> _TASK DESCRIPTION_:
For this task, copy all of the data below exactly and skip the pictures.

> _INFORMATION SUPPLIED_:
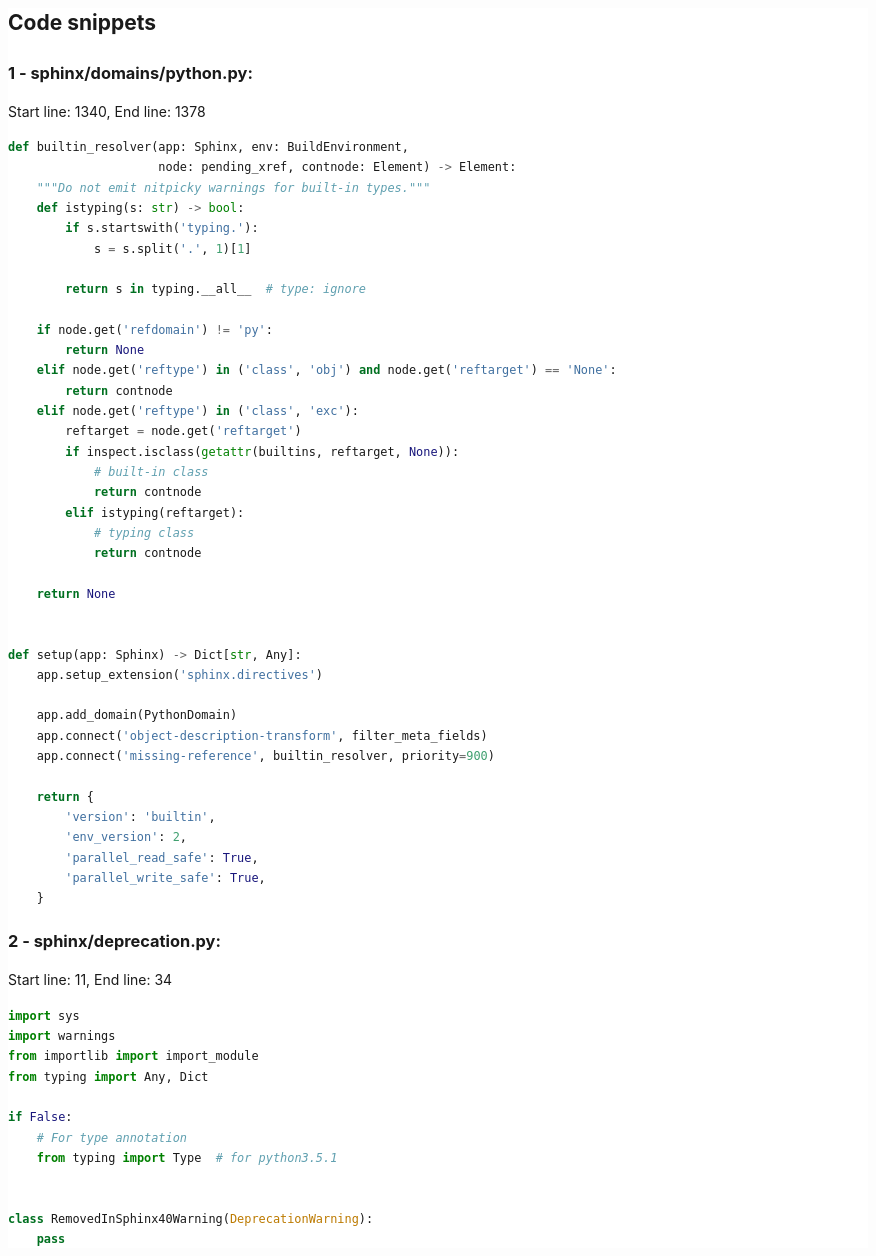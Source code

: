 
## Code snippets

### 1 - sphinx/domains/python.py:

Start line: 1340, End line: 1378

```python
def builtin_resolver(app: Sphinx, env: BuildEnvironment,
                     node: pending_xref, contnode: Element) -> Element:
    """Do not emit nitpicky warnings for built-in types."""
    def istyping(s: str) -> bool:
        if s.startswith('typing.'):
            s = s.split('.', 1)[1]

        return s in typing.__all__  # type: ignore

    if node.get('refdomain') != 'py':
        return None
    elif node.get('reftype') in ('class', 'obj') and node.get('reftarget') == 'None':
        return contnode
    elif node.get('reftype') in ('class', 'exc'):
        reftarget = node.get('reftarget')
        if inspect.isclass(getattr(builtins, reftarget, None)):
            # built-in class
            return contnode
        elif istyping(reftarget):
            # typing class
            return contnode

    return None


def setup(app: Sphinx) -> Dict[str, Any]:
    app.setup_extension('sphinx.directives')

    app.add_domain(PythonDomain)
    app.connect('object-description-transform', filter_meta_fields)
    app.connect('missing-reference', builtin_resolver, priority=900)

    return {
        'version': 'builtin',
        'env_version': 2,
        'parallel_read_safe': True,
        'parallel_write_safe': True,
    }
```
### 2 - sphinx/deprecation.py:

Start line: 11, End line: 34

```python
import sys
import warnings
from importlib import import_module
from typing import Any, Dict

if False:
    # For type annotation
    from typing import Type  # for python3.5.1


class RemovedInSphinx40Warning(DeprecationWarning):
    pass
```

> _REPLY_:
Source code

: 
## Code snippets

### 1 - sphinx/domains/python.py:

Start line: 1340, End line: 1378

```python
def builtin_resolver(app: Sphinx, env: BuildEnvironment,
                     node: pending_xref, contnode: Element) -> Element:
    """Do not emit nitpicky warnings for built-in types."""
    def istyping(s: str) -> bool:
        if s.startswith('typing.'):
            s = s.split('.', 1)[1]

        return s in typing.__all__  # type: ignore

    if node.get('refdomain') != 'py':
        return None
    elif node.get('reftype') in ('class', 'obj') and node.get('reftarget') == 'None':
        return contnode
    elif node.get('reftype') in ('class', 'exc'):
        reftarget = node.get('reftarget')
        if inspect.isclass(getattr(builtins, reftarget, None)):
            # built-in class
            return contnode
        elif istyping(reftarget):
            # typing class
            return contnode

    return None


def setup(app: Sphinx) -> Dict[str, Any]:
    app.setup_extension('sphinx.directives')

    app.add_domain(PythonDomain)
    app.connect('object-description-transform', filter_meta_fields)
    app.connect('missing-reference', builtin_resolver, priority=900)

    return {
        'version': 'builtin',
        'env_version': 2,
        'parallel_read_safe': True,
        'parallel_write_safe': True,
    }
```
### 2 - sphinx/deprecation.py:

Start line: 11, End line: 34

```python
import sys
import warnings
from importlib import import_module
from typing import Any, Dict

if False:
    # For type annotation
    from typing import Type  # for python3.5.1


class RemovedInSphinx40Warning(DeprecationWarning):
    pass
```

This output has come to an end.